Among the entries below, how many lines include the string "path"? Answer with only the number.

★ ★ ★ ★

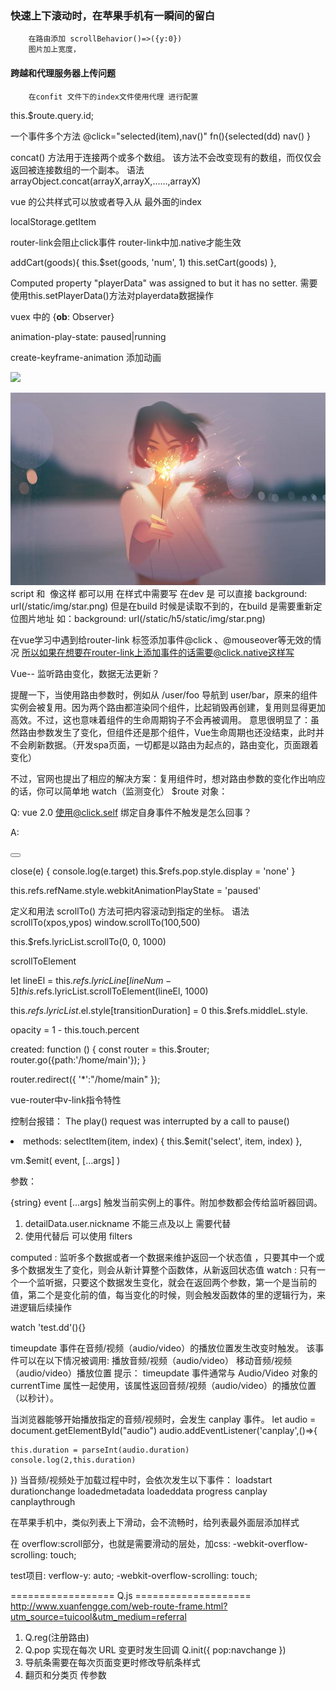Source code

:### 快速上下滚动时，在苹果手机有一瞬间的留白
		在路由添加 scrollBehavior()=>({y:0})
		图片加上宽度，
#### 跨越和代理服务器上传问题
		在confit 文件下的index文件使用代理 进行配置	

this.$route.query.id;

 一个事件多个方法  @click="selected(item),nav()"  fn(){selected(dd) nav() }


 <router-link :to="{ path:'/home/game', query: { num:  1} }">  

 concat() 方法用于连接两个或多个数组。
该方法不会改变现有的数组，而仅仅会返回被连接数组的一个副本。
语法
arrayObject.concat(arrayX,arrayX,......,arrayX)

vue 的公共样式可以放或者导入从 最外面的index  


localStorage.getItem


router-link会阻止click事件  router-link中加.native才能生效


addCart(goods){
        this.$set(goods, 'num', 1)
        this.setCart(goods)
     },

Computed property "playerData" was assigned to but it has no setter.
需要使用this.setPlayerData()方法对playerdata数据操作


vuex 中的 {__ob__: Observer}


animation-play-state: paused|running


create-keyframe-animation   添加动画

<img src="../../../static/img/star.png">

<img src="static/img/star.png">  script 和 <img src="">	像这样 都可以用
在样式中需要写 在dev 是 可以直接 background: url(/static/img/star.png)
但是在build 时候是读取不到的，在build 是需要重新定位图片地址 如：background: url(/static/h5/static/img/star.png)

在vue学习中遇到给router-link 标签添加事件@click 、@mouseover等无效的情况
所以如果在想要在router-link上添加事件的话需要@click.native这样写


Vue-- 监听路由变化，数据无法更新？

提醒一下，当使用路由参数时，例如从 /user/foo 导航到 user/bar，原来的组件实例会被复用。因为两个路由都渲染同个组件，比起销毁再创建，复用则显得更加高效。不过，这也意味着组件的生命周期钩子不会再被调用。 意思很明显了：虽然路由参数发生了变化，但组件还是那个组件，Vue生命周期也还没结束，此时并不会刷新数据。（开发spa页面，一切都是以路由为起点的，路由变化，页面跟着变化）

不过，官网也提出了相应的解决方案：复用组件时，想对路由参数的变化作出响应的话，你可以简单地 watch（监测变化） $route 对象：



Q: vue 2.0 使用@click.self 绑定自身事件不触发是怎么回事？
<!-- 只当事件在该元素本身（而不是子元素）触发时触发回调 -->

A:
<div v-on:click.self="close" ref="pop">
    <button></button>
</div>

<!--

给组件绑定原生事件

有时候，你可能想在某个组件的根元素上监听一个原生事件。可以使用 .native 修饰 v-on 

-->

<my-component v-on:click.native.self="close"></my-component>

close(e) {
    console.log(e.target)
    this.$refs.pop.style.display = 'none'
}

this.refs.refName.style.webkitAnimationPlayState = 'paused'


定义和用法
scrollTo() 方法可把内容滚动到指定的坐标。
语法
scrollTo(xpos,ypos)
window.scrollTo(100,500)

this.$refs.lyricList.scrollTo(0, 0, 1000)

scrollToElement


let lineEl = this.$refs.lyricLine[lineNum - 5]
this.$refs.lyricList.scrollToElement(lineEl, 1000)


this.$refs.lyricList.$el.style[transitionDuration] = 0
this.$refs.middleL.style.




opacity = 1 - this.touch.percent


created: function () {
  const router = this.$router;
  router.go({path:'/home/main'});
}

router.redirect({
  '*':"/home/main"
});  



vue-router中v-link指令特性

控制台报错： The play() request was interrupted by a call to pause()



<li @click="selectItem(song, index)" class="item" v-for="(song, index) in songs">
methods:
selectItem(item, index) {
        this.$emit('select', item, index)
      },

vm.$emit( event, […args] )

参数：

{string} event
[...args]
触发当前实例上的事件。附加参数都会传给监听器回调。


1) detailData.user.nickname 不能三点及以上 需要代替
2) 使用代替后 可以使用 filters



computed :
监听多个数据或者一个数据来维护返回一个状态值 ，只要其中一个或多个数据发生了变化，则会从新计算整个函数体，从新返回状态值
watch :
只有一个一个监听据，只要这个数据发生变化，就会在返回两个参数，第一个是当前的值，第二个是变化前的值，每当变化的时候，则会触发函数体的里的逻辑行为，来进逻辑后续操作


watch
'test.dd'(){}


timeupdate 事件在音频/视频（audio/video）的播放位置发生改变时触发。
该事件可以在以下情况被调用:
播放音频/视频（audio/video）
移动音频/视频（audio/video）播放位置
提示： timeupdate 事件通常与 Audio/Video 对象的 currentTime 属性一起使用，该属性返回音频/视频（audio/video）的播放位置（以秒计）。

当浏览器能够开始播放指定的音频/视频时，会发生 canplay 事件。
let audio = document.getElementById("audio")
  audio.addEventListener('canplay',()=>{
  <!-- duration 放在canplay事件可以防止duration NaN -->
    this.duration = parseInt(audio.duration)
    console.log(2,this.duration)
  })
当音频/视频处于加载过程中时，会依次发生以下事件：
loadstart
durationchange
loadedmetadata
loadeddata
progress
canplay
canplaythrough


在苹果手机中，类似列表上下滑动，会不流畅时，给列表最外面层添加样式

在  overflow:scroll部分，也就是需要滑动的层处，加css:  -webkit-overflow-scrolling: touch;

test项目: verflow-y: auto;  -webkit-overflow-scrolling: touch;


================== Q.js ====================
http://www.xuanfengge.com/web-route-frame.html?utm_source=tuicool&utm_medium=referral

1. Q.reg(注册路由)
2. Q.pop 实现在每次 URL 变更时发生回调
 Q.init({
  pop:navchange
 })
3. 导航条需要在每次页面变更时修改导航条样式
4. 翻页和分类页 传参数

★ ★ ★ ★

** RESULT OF THE EXERCISE **
2